Problem to solve:
Every entry, start to finish, should be printed verbatim without pictures.

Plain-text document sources
——

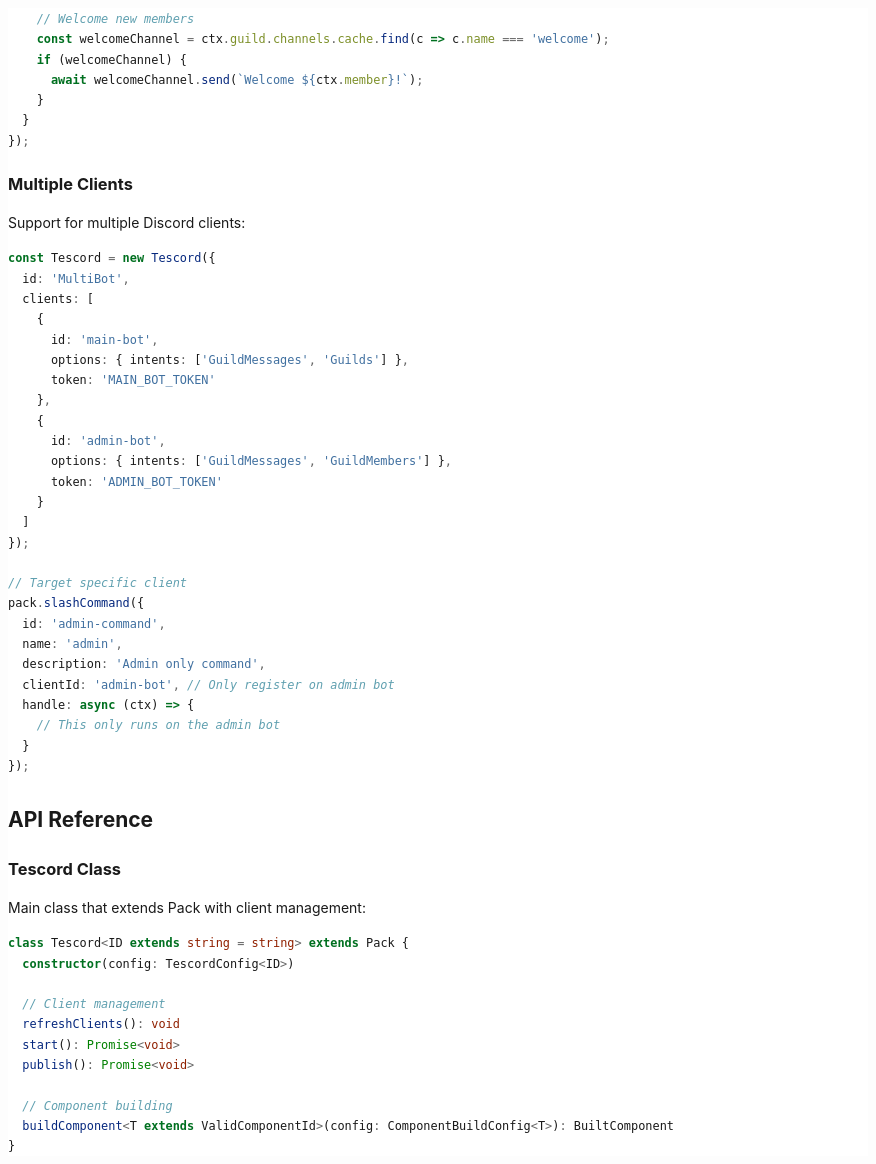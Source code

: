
 ```typescript
    // Welcome new members
    const welcomeChannel = ctx.guild.channels.cache.find(c => c.name === 'welcome');
    if (welcomeChannel) {
      await welcomeChannel.send(`Welcome ${ctx.member}!`);
    }
  }
});
```

### Multiple Clients

Support for multiple Discord clients:

```typescript
const Tescord = new Tescord({
  id: 'MultiBot',
  clients: [
    {
      id: 'main-bot',
      options: { intents: ['GuildMessages', 'Guilds'] },
      token: 'MAIN_BOT_TOKEN'
    },
    {
      id: 'admin-bot',
      options: { intents: ['GuildMessages', 'GuildMembers'] },
      token: 'ADMIN_BOT_TOKEN'
    }
  ]
});

// Target specific client
pack.slashCommand({
  id: 'admin-command',
  name: 'admin',
  description: 'Admin only command',
  clientId: 'admin-bot', // Only register on admin bot
  handle: async (ctx) => {
    // This only runs on the admin bot
  }
});
```

## API Reference

### Tescord Class

Main class that extends Pack with client management:

```typescript
class Tescord<ID extends string = string> extends Pack {
  constructor(config: TescordConfig<ID>)
  
  // Client management
  refreshClients(): void
  start(): Promise<void>
  publish(): Promise<void>
  
  // Component building
  buildComponent<T extends ValidComponentId>(config: ComponentBuildConfig<T>): BuiltComponent
}
```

——

Exercise output:
Source code

:
 ```typescript
    // Welcome new members
    const welcomeChannel = ctx.guild.channels.cache.find(c => c.name === 'welcome');
    if (welcomeChannel) {
      await welcomeChannel.send(`Welcome ${ctx.member}!`);
    }
  }
});
```

### Multiple Clients

Support for multiple Discord clients:

```typescript
const Tescord = new Tescord({
  id: 'MultiBot',
  clients: [
    {
      id: 'main-bot',
      options: { intents: ['GuildMessages', 'Guilds'] },
      token: 'MAIN_BOT_TOKEN'
    },
    {
      id: 'admin-bot',
      options: { intents: ['GuildMessages', 'GuildMembers'] },
      token: 'ADMIN_BOT_TOKEN'
    }
  ]
});

// Target specific client
pack.slashCommand({
  id: 'admin-command',
  name: 'admin',
  description: 'Admin only command',
  clientId: 'admin-bot', // Only register on admin bot
  handle: async (ctx) => {
    // This only runs on the admin bot
  }
});
```

## API Reference

### Tescord Class

Main class that extends Pack with client management:

```typescript
class Tescord<ID extends string = string> extends Pack {
  constructor(config: TescordConfig<ID>)
  
  // Client management
  refreshClients(): void
  start(): Promise<void>
  publish(): Promise<void>
  
  // Component building
  buildComponent<T extends ValidComponentId>(config: ComponentBuildConfig<T>): BuiltComponent
}
```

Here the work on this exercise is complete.